- Directions: Your answer should consist of the lines in the following data that contain "RenderingSession".

- Items listed in a dataset:
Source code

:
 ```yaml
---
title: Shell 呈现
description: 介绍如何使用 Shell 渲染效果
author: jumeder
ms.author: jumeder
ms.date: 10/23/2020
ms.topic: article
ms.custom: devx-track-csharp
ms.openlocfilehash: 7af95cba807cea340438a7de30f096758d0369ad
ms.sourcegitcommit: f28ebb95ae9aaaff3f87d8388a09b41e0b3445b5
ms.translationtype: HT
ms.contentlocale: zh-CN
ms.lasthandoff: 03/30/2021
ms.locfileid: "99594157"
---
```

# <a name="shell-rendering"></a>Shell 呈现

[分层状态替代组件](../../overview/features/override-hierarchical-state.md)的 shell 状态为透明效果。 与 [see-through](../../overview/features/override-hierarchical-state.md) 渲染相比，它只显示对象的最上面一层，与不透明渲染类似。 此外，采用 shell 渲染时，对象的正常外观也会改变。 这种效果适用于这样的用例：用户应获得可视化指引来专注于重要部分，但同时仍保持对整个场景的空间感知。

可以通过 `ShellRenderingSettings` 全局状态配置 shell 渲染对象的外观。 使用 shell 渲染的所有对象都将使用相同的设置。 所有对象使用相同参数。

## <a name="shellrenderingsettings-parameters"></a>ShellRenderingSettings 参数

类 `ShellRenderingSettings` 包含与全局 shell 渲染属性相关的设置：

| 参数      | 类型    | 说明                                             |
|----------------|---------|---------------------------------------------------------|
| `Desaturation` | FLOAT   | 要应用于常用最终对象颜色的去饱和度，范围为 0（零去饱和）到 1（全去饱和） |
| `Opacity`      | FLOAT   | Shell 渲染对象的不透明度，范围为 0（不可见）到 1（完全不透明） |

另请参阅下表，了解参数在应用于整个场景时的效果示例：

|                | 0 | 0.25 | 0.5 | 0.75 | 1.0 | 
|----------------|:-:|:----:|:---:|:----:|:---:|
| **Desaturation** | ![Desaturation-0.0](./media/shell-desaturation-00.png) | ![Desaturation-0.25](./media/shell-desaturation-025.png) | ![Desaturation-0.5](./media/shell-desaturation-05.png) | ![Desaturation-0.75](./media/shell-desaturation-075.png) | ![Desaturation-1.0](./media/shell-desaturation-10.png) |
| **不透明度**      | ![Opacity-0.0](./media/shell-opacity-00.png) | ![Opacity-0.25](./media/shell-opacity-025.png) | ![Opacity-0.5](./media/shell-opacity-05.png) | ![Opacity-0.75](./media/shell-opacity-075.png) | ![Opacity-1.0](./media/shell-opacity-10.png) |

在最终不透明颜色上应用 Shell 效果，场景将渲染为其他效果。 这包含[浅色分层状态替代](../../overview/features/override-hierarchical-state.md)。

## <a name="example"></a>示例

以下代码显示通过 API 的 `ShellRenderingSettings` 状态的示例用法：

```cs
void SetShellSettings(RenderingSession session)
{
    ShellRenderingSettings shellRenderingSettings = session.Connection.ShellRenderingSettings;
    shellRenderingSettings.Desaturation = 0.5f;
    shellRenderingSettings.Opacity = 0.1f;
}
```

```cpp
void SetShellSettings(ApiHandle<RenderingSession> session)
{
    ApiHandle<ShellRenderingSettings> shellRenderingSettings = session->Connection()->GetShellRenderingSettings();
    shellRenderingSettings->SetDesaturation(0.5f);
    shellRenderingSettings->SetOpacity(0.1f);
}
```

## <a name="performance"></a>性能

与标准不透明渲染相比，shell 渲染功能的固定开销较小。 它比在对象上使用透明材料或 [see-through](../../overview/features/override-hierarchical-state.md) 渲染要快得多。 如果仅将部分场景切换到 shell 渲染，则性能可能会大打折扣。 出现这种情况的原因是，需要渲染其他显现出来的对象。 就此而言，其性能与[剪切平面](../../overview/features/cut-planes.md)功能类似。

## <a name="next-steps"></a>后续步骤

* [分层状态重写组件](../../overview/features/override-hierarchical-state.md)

- Answer section:
void SetShellSettings(RenderingSession session)
void SetShellSettings(ApiHandle<RenderingSession> session)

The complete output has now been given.